Inconsistent gradient values for the same input

I am trying to implement an iterative fast gradient sign adversarial attack on a model. When I run the code for the same model, I get different accuracies for the same image. On further inspection, I found that many times for the same input the gradient differs. Is there any reason for this to happen?

runningAdv = torch.clamp( runningAdv + ((inputcopy.grad > deterministicEps).type(torch.FloatTensor) * self.perIterStep - \
                   (inputcopy.grad < -deterministicEps).type(torch.FloatTensor) * self.perIterStep).to(self.opts.gpuid) , -1 * self.epsilon, self.epsilon)
                

Initially I set deterministicEps to 0 and when this caused difference I though it may be due to precision errors as the gradients were of very small magnitude (1e-13) but even on setting deterministicEps as high as 1e-8, the output is variable.
The model is in model.eval() mode and the I generate the gradients as follows:

inp = inp.float().to(self.gpuid)
target = target.float().to(self.gpuid)
runningAdv = torch.zeros_like(inp).to(self.gpuid)
for i in range(self.niter):
                inputcopy = torch.clamp(inp + runningAdv, 0, 1)
                inputcopy.requires_grad = True
                out = self.model(inputcopy)
                loss = self.loss(out, target)
                loss.backward()
                runningAdv = torch.clamp( runningAdv + ((inputcopy.grad > deterministicEps).type(torch.FloatTensor) * self.perIterStep - \
                   (inputcopy.grad < -deterministicEps).type(torch.FloatTensor) * self.perIterStep).to(self.opts.gpuid) , -1 * self.epsilon, self.epsilon)

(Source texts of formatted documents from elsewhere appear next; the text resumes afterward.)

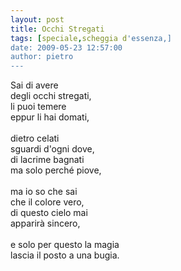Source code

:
 ```yaml
---
layout: post
title: Occhi Stregati
tags: [speciale,scheggia d'essenza,]
date: 2009-05-23 12:57:00
author: pietro
---
```

Sai di avere<br/>degli occhi stregati,<br/>li puoi temere<br/>eppur li hai domati,<br/><br/>dietro celati<br/>sguardi d'ogni dove,<br/>di lacrime bagnati<br/>ma solo perché piove,<br/><br/>ma io so che sai<br/>che il colore vero,<br/>di questo cielo mai<br/>apparirà sincero,<br/><br/>e solo per questo la magia<br/>lascia il posto a una bugia.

Why should there be changes in the gradient for the same image (even if the magnitude of the gradient is very small, shouldn’t its value remain consistent when I use the same input and model)

Hi,

Are you using Float or Double tensors? Keep in mind that below 1e-7, a single float will not be precise and such values should not be considered correct.
Some operations (especially on GPU) are non-deterministic and so can give different results where the difference is of the order of floating point precision: 1e-7 1e-8.
If you use cudnn, you can set cudnn.deterministic = True to get deterministic results.

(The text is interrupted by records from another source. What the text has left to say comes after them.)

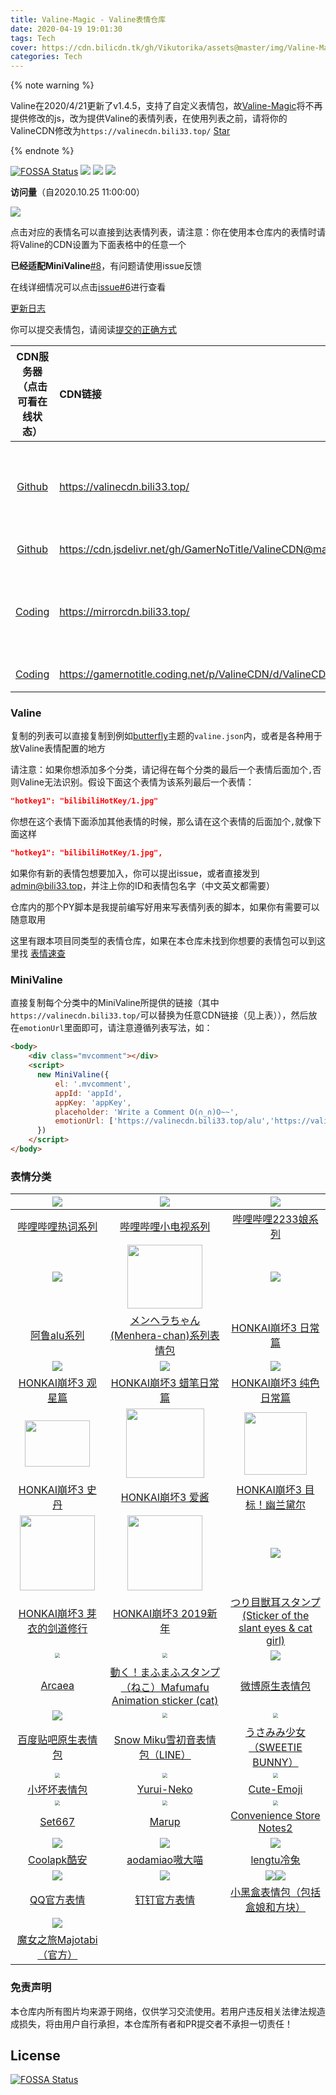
 ```yaml
---
title: Valine-Magic - Valine表情仓库
date: 2020-04-19 19:01:30
tags: Tech
cover: https://cdn.bilicdn.tk/gh/Vikutorika/assets@master/img/Valine-Magic/Cover.png
categories: Tech
---
```


{% note warning %}

Valine在2020/4/21更新了v1.4.5，支持了自定义表情包，故[Valine-Magic](https://github.com/GamerNoTitle/Valine-Magic)将不再提供修改的js，改为提供Valine的表情列表，在使用列表之前，请将你的ValineCDN修改为`https://valinecdn.bili33.top/`
<a class="github-button" href="https://github.com/GamerNoTitle/Valine-Magic" data-icon="octicon-star" data-size="large" data-show-count="true" aria-label="Star GamerNoTitle/Valine-Magic on GitHub">Star</a>

{% endnote %}

[![FOSSA Status](https://app.fossa.com/api/projects/git%2Bgithub.com%2FGamerNoTitle%2FValine-Magic.svg?type=shield)](https://app.fossa.com/projects/git%2Bgithub.com%2FGamerNoTitle%2FValine-Magic?ref=badge_shield) ![](https://data.jsdelivr.com/v1/package/gh/GamerNoTitle/ValineCDN/badge) ![](https://img.shields.io/github/last-commit/GamerNoTitle/Valine-Magic?style=for-the-badge) ![](https://img.shields.io/github/repo-size/GamerNoTitle/ValineCDN?style=for-the-badge) 

**访问量**（自2020.10.25 11:00:00）

![](https://count.getloli.com/get/@GamerNoTitle@Valine-Magic?theme=gelbooru)

点击对应的表情名可以直接到达表情列表，请注意：你在使用本仓库内的表情时请将Valine的CDN设置为下面表格中的任意一个

**已经适配MiniValine**[#8](https://github.com/GamerNoTitle/Valine-Magic/issues/8)，有问题请使用issue反馈

在线详细情况可以点击[issue#6](https://github.com/GamerNoTitle/Valine-Magic/issues/6)进行查看

[更新日志](https://github.com/GamerNoTitle/Valine-Magic/discussions?discussions_q=category%3A%E6%9B%B4%E6%96%B0%E6%97%A5%E5%BF%97)

你可以提交表情包，请阅读[提交的正确方式](https://github.com/GamerNoTitle/Valine-Magic/tree/master/docs/Submit.md)

|        CDN服务器（点击可看在线状态）         | CDN链接                                                      |     优势     |                       劣势                        |
| :------------------------------------------: | :----------------------------------------------------------- | :----------: | :-----------------------------------------------: |
| [Github](https://stats.bili33.top/785622714) | https://valinecdn.bili33.top/                                |  链接短，快  |    有CloudFlare的301跳转作为统计，有可能会崩服    |
| [Github](https://stats.bili33.top/785622715) | https://cdn.jsdelivr.net/gh/GamerNoTitle/ValineCDN@master/   |    非常快    |                   有可能会崩服                    |
| [Coding](https://stats.bili33.top/785622717) | https://mirrorcdn.bili33.top/                                | 链接短，较快 | 有CloudFlare的301跳转作为统计，Coding服务器总是崩 |
| [Coding](https://stats.bili33.top/785622720) | https://gamernotitle.coding.net/p/ValineCDN/d/ValineCDN/git/raw/master/ |     较快     |                Coding服务器总是崩                 |

### Valine

复制的列表可以直接复制到例如[butterfly](https://github.com/jerryc127/hexo-theme-butterfly)主题的`valine.json`内，或者是各种用于放Valine表情配置的地方

请注意：如果你想添加多个分类，请记得在每个分类的最后一个表情后面加个`,`否则Valine无法识别。假设下面这个表情为该系列最后一个表情：

```json
"hotkey1": "bilibiliHotKey/1.jpg"
```

你想在这个表情下面添加其他表情的时候，那么请在这个表情的后面加个`,`就像下面这样

```json
"hotkey1": "bilibiliHotKey/1.jpg",
```

如果你有新的表情包想要加入，你可以提出issue，或者直接发到[admin@bili33.top](mailto:admin@bili33.top)，并注上你的ID和表情包名字（中文英文都需要）

仓库内的那个PY脚本是我提前编写好用来写表情列表的脚本，如果你有需要可以随意取用

这里有跟本项目同类型的表情仓库，如果在本仓库未找到你想要的表情包可以到这里找 [表情速查](https://www.antmoe.ml/)

### MiniValine

直接复制每个分类中的MiniValine所提供的链接（其中`https://valinecdn.bili33.top/`可以替换为任意CDN链接（见上表）），然后放在`emotionUrl`里面即可，请注意遵循列表写法，如：

```html
<body>
    <div class="mvcomment"></div>
    <script>
      new MiniValine({
          el: '.mvcomment',
          appId: 'appId',
          appKey: 'appKey',
          placeholder: 'Write a Comment O(∩_∩)O~~',
          emotionUrl: ['https://valinecdn.bili33.top/alu','https://valinecdn.bili33.top/bilibiliHotKey']
      })
    </script>
</body>

```

### 表情分类


|    ![](https://valinecdn.bili33.top/bilibiliHotKey/7.jpg)    |  ![](https://valinecdn.bili33.top/bilibilitv/[tv_doge].png)  | ![](https://valinecdn.bili33.top/bilibili2233/[2233娘_第一].png) |
| :----------------------------------------------------------: | :----------------------------------------------------------: | :----------------------------------------------------------: |
| [哔哩哔哩热词系列](https://github.com/GamerNoTitle/Valine-Magic/tree/master/Classification/bilibili/hotkey热词系列) | [哔哩哔哩小电视系列](https://github.com/GamerNoTitle/Valine-Magic/tree/master/Classification/bilibili/tv小电视系列) | [哔哩哔哩2233娘系列](https://github.com/GamerNoTitle/Valine-Magic/tree/master/Classification/bilibili/2233娘系列) |
|        ![](https://valinecdn.bili33.top/alu/中枪.png)        | <img src='https://valinecdn.bili33.top/Menhera-chan/5.jpg' width=120 height=102></img> |    ![](https://valinecdn.bili33.top/HONKAI3-Daily/14.gif)    |
| [阿鲁alu系列](https://github.com/GamerNoTitle/Valine-Magic/tree/master/Classification/alu) | [メンヘラちゃん(Menhera-chan)系列表情包](https://github.com/GamerNoTitle/Valine-Magic/tree/master/Classification/Menhera-chan) | [HONKAI崩坏3 日常篇](https://github.com/GamerNoTitle/Valine-Magic/tree/master/Classification/HONKAI3/HONKAI3-Daily) |
|     ![](https://valinecdn.bili33.top/HONKAI3-Star/3.gif)     |   ![](https://valinecdn.bili33.top/HONKAI3-Crayon/16.gif)    |    ![](https://valinecdn.bili33.top/HONKAI3-Pure/13.gif)     |
| [HONKAI崩坏3 观星篇](https://github.com/GamerNoTitle/Valine-Magic/tree/master/Classification/HONKAI3/HONKAI3-Star) | [HONKAI崩坏3 蜡笔日常篇](https://github.com/GamerNoTitle/Valine-Magic/tree/master/Classification/HONKAI3/HONKAI3-Crayon) | [HONKAI崩坏3 纯色日常篇](https://github.com/GamerNoTitle/Valine-Magic/tree/master/Classification/HONKAI3/HONKAI3-Pure) |
| <img src='https://valinecdn.bili33.top/HONKAI3-Stan/4f921b8ad8c16f3d2c73e3c04c5735ca9b41187b.gif' width=104 height=74.4> | <img src='https://valinecdn.bili33.top/HONKAI3-AIChan/d65b36ccae610bc4479209cd6e62bb91b0f76188.jpg' width=125 height=111></img> | <img src='https://valinecdn.bili33.top/HONKAI3-Durandal-Search/f1b9a456587638e488d93ccaa95dde59aef3af01.gif' height=100 width=100></img> |
| [HONKAI崩坏3 史丹](https://github.com/GamerNoTitle/Valine-Magic/tree/master/Classification/HONKAI3/HONKAI3-Stan) | [HONKAI崩坏3 爱酱](https://github.com/GamerNoTitle/Valine-Magic/tree/master/Classification/HONKAI3/HONKAI3-AIChan) | [HONKAI崩坏3 目标！幽兰黛尔](https://github.com/GamerNoTitle/Valine-Magic/tree/master/Classification/HONKAI3/HONKAI3-Durandal-Search) |
| <img src='https://valinecdn.bili33.top/HONKAI3-MEI/bf68423446465d396d3cbd8856882b5e9fb1c0c7.gif' width=120 height=120> | <img src='https://valinecdn.bili33.top/HONKAI3-NEWYEAR-2019/dc1a2b2032fad29373fe8460d4ad89ca848355a9.jpg' width=120 height=120> | ![](https://valinecdn.bili33.top/Tsuri-me-ju_mimi/10753793_key@2x.png) |
| [HONKAI崩坏3 芽衣的剑道修行](https://github.com/GamerNoTitle/Valine-Magic/tree/master/Classification/HONKAI3/HONKAI3-MEI) | [HONKAI崩坏3 2019新年](https://github.com/GamerNoTitle/Valine-Magic/tree/master/Classification/HONKAI3/HONKAI3-NEWYEAR-2019) | [つり目獣耳スタンプ(Sticker of the slant eyes & cat girl)](https://github.com/GamerNoTitle/Valine-Magic/tree/master/Classification/Tsuri-me-ju-mimi) |
| <img src="https://valinecdn.bili33.top/Arcaea/184064198.png" style="zoom:50%;" /> | <img src="https://valinecdn.bili33.top/Mafumafu/199749477.png" style="zoom:50%;" /> |     ![](https://valinecdn.bili33.top/weibo/d_jiyan.png)      |
| [Arcaea](https://github.com/GamerNoTitle/Valine-Magic/tree/master/Classification/Arcaea) | [動く！まふまふスタンプ（ねこ）Mafumafu Animation sticker (cat)](https://github.com/GamerNoTitle/Valine-Magic/tree/master/Classification/MafuMafu) | [微博原生表情包](https://github.com/GamerNoTitle/Valine-Magic/tree/master/Classification/weibo) |
| ![](https://valinecdn.bili33.top/Tieba-New/image_emoticon25.png) | <img src="https://valinecdn.bili33.top/Snow-Miku/3583066@2x.png" style="zoom:50%;" /> | <img src="https://valinecdn.bili33.top/Sweetie-Bunny/12311679.png" style="zoom:50%;" /> |
| [百度贴吧原生表情包](https://github.com/GamerNoTitle/Valine-Magic/tree/master/Classification/Tieba) | [Snow Miku雪初音表情包（LINE）](https://github.com/GamerNoTitle/Valine-Magic/tree/master/Classification/Snow-Miku) | [うさみみ少女（SWEETIE BUNNY）](https://github.com/GamerNoTitle/Valine-Magic/tree/master/Classification/Sweetie-Bunny) |
| <img src="https://valinecdn.bili33.top/Little-Bad/我们一起做坏坏的事.jpg" style="zoom:50%;" /> | <img src="https://valinecdn.bili33.top/Yurui-Neko/029.png" style="zoom:50%;" /> | <img src="https://valinecdn.bili33.top/Cute-Emoji/010.png" style="zoom:50%;" /> |
| [小坏坏表情包](https://github.com/GamerNoTitle/Valine-Magic/tree/master/Classification/Little-Bad) | [Yurui-Neko](https://github.com/GamerNoTitle/Valine-Magic/tree/master/Classification/Yurui-Neko) | [Cute-Emoji](https://github.com/GamerNoTitle/Valine-Magic/tree/master/Classification/Cute-Emoji) |
| <img src="https://valinecdn.bili33.top/Set667/032.png" style="zoom:50%;" /> | <img src="https://valinecdn.bili33.top/Marup/038.png" style="zoom:50%;" /> | <img src="https://valinecdn.bili33.top/Convenience-Store-Notes2/010.png" style="zoom:50%;" /> |
| [Set667](https://github.com/GamerNoTitle/Valine-Magic/tree/master/Classification/Set667) | [Marup](https://github.com/GamerNoTitle/Valine-Magic/tree/master/Classification/Marup) | [Convenience Store Notes2](https://github.com/GamerNoTitle/Valine-Magic/tree/master/Classification/Convenience-Store-Notes2) |
| ![](https://valinecdn.bili33.top/Coolapk/coolapk_emotion_71.png) |      ![](https://valinecdn.bili33.top/aodamiao/01.gif)       |       ![](https://valinecdn.bili33.top/lengtu/04.gif)        |
| [Coolapk酷安](https://github.com/GamerNoTitle/Valine-Magic/tree/master/Classification/Coolapk) | [aodamiao嗷大喵](https://github.com/GamerNoTitle/Valine-Magic/tree/master/Classification/aodamiao) | [lengtu冷兔](https://github.com/GamerNoTitle/Valine-Magic/tree/master/Classification/lengtu) |
|       ![](https://valinecdn.bili33.top/QQ/tuosai.gif)        |  ![](https://valinecdn.bili33.top/dingtalk/emotion_107.png)  | ![](https://valinecdn.bili33.top/Heybox/expression_heziji_22.png)![](https://valinecdn.bili33.top/Heybox/expression_cube_wa.png) |
| [QQ官方表情](https://github.com/GamerNoTitle/Valine-Magic/tree/master/Classification/QQ) | [钉钉官方表情](https://github.com/GamerNoTitle/Valine-Magic/tree/master/Classification/dingtalk) | [小黑盒表情包（包括盒娘和方块）](https://github.com/GamerNoTitle/Valine-Magic/tree/master/Classification/Heybox) |
|   ![](https://valinecdn.bili33.top/Majotabi/367516718.png)   |                                                              |                                                              |
| [魔女之旅Majotabi（官方）](https://github.com/GamerNoTitle/Valine-Magic/tree/master/Classification/Majotabi) |                                                              |                                                              |

### 免责声明
本仓库内所有图片均来源于网络，仅供学习交流使用。若用户违反相关法律法规造成损失，将由用户自行承担，本仓库所有者和PR提交者不承担一切责任！



## License
[![FOSSA Status](https://app.fossa.com/api/projects/git%2Bgithub.com%2FGamerNoTitle%2FValine-Magic.svg?type=large)](https://app.fossa.com/projects/git%2Bgithub.com%2FGamerNoTitle%2FValine-Magic?ref=badge_large)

Thanks, could you tell more about cudnn deterministic mode (or point to some source). I want to use it for benchmarking and want to know how precise the output will be.

On converting the model and the input to double format, the execution time increases around 6-10 times. Is there any way to avoid this without losing such a loss in performance?

@sahil_shah Unfortunately that depends on your hardware, you can see here for a more complete answer.

@Naman-ntc Getting deterministic results is tricky, there are many posts on this forum discussing that.
cudnn internaly can use many algorithms, some are deterministic (run twice on the same hardware will give you the same results), some not (run twice on the same hardware can give you different results). You can set the torch.backends.cudnn.determinic flag to True or False to only use deterministic algorithms or all of them.
The output precision will be as all other algorithms up to the input type precision.